The first profound principle we have to talk about is miniaturization. Moore’s Law was built on the simple observation that shrinking transistors would take less power and give you more performance as the electrons physically don’t have to travel as far. That is why Moore’s Law was about halfing the physical space of a transistor for decades. But in recent years, we have reached the economic limits of scaling much smaller chips, so we have hit some asymptotes. This is the wildly heralded end of Moore’s Law. Making chips that much smaller has become harder.

But the things that apply at the bottom (moving bits closer) apply to things at the top. Moving electrons further takes time and more energy, and the closer all of the data, power, and logic are, the less energy is wasted by distance. The problem is still the same at a nanometer scale as at a rack scale, and moving cables and logic closer leads to system performance gains. This problem applies to all networks. There are economies of scale by moving things closer as long as there aren’t geographic costs.

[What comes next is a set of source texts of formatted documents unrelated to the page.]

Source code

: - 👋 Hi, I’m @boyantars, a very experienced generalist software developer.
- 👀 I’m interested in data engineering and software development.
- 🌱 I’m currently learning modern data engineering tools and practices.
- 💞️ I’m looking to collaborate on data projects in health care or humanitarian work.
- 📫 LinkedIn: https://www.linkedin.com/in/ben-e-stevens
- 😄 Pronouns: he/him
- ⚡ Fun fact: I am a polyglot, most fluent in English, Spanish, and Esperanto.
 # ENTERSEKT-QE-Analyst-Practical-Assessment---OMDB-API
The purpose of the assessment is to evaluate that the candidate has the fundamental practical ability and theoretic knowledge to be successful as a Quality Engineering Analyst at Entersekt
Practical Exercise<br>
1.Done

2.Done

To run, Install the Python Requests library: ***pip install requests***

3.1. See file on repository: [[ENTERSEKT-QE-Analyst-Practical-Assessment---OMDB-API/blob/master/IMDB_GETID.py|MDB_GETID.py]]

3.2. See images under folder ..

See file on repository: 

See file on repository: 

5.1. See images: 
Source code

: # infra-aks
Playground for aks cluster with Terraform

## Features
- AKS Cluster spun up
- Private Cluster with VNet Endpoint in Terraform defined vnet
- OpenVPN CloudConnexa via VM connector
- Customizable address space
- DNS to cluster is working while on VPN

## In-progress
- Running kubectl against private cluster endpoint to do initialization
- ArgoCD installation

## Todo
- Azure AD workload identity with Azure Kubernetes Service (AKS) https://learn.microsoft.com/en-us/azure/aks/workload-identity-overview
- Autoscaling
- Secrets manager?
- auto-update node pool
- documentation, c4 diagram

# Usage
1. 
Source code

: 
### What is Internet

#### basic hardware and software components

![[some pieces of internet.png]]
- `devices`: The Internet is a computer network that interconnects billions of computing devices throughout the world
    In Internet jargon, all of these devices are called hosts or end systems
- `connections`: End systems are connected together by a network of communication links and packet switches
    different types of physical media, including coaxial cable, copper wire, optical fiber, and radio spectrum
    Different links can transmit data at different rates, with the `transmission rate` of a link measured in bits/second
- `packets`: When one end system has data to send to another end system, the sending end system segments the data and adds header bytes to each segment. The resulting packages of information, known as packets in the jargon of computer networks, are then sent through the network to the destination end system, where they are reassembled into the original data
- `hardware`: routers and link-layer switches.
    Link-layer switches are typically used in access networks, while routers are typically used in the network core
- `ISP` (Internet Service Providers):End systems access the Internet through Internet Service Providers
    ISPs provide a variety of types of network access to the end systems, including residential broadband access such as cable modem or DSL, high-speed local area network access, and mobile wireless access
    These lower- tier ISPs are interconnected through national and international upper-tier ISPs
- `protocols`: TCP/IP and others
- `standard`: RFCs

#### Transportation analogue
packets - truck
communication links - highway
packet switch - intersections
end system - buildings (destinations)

So, what is the answer? Let’s not just move the electrons closer within the chip; let’s move them closer within the rack. And that’s exactly what Nvidia is doing.

Moore’s Law Shifts to STCO

The pursuit of better chips will continue, but I think that Nvidia is intelligently pursuing better systems and will likely get multiple generations of chip shrink improvements from the intelligent design of the system. What is so attractive is that a generation or more of improvement is available with today’s current technology.

While others will figure it out, Nvidia will benefit from boldly going first and achieving the total system vision before anyone else. Moreover, Nvidia is just at the leading edge of an old concept.

This concept is called System Technology Co-Optimization, and while many talked about this being a potential new vector of progress, I don’t think anyone expected Nvidia to pop up with an opinionated and compelling version of one in 2024. What’s more, if you squint, you can see how STCO fits neatly within the decades of long computing history. This is no different from the move from ICs to VLSI and SoCs to Nvidias System of Chips.

Let’s have a brief history lesson. Initially, the transistor was created, and then the integrated circuit combined multiple transistors to make electronic components. Then LSI or VLSI focused on making thousands of transistors work together and was the beginning of the Microprocessor. Next was the observation that you could put multiple systems of semiconductors onto a single chip or System On Chip (SoC). We have recently been scaling out of the chip and onto the package, a la chiplets, heterogeneous compute, and advanced packaging like CoWoS.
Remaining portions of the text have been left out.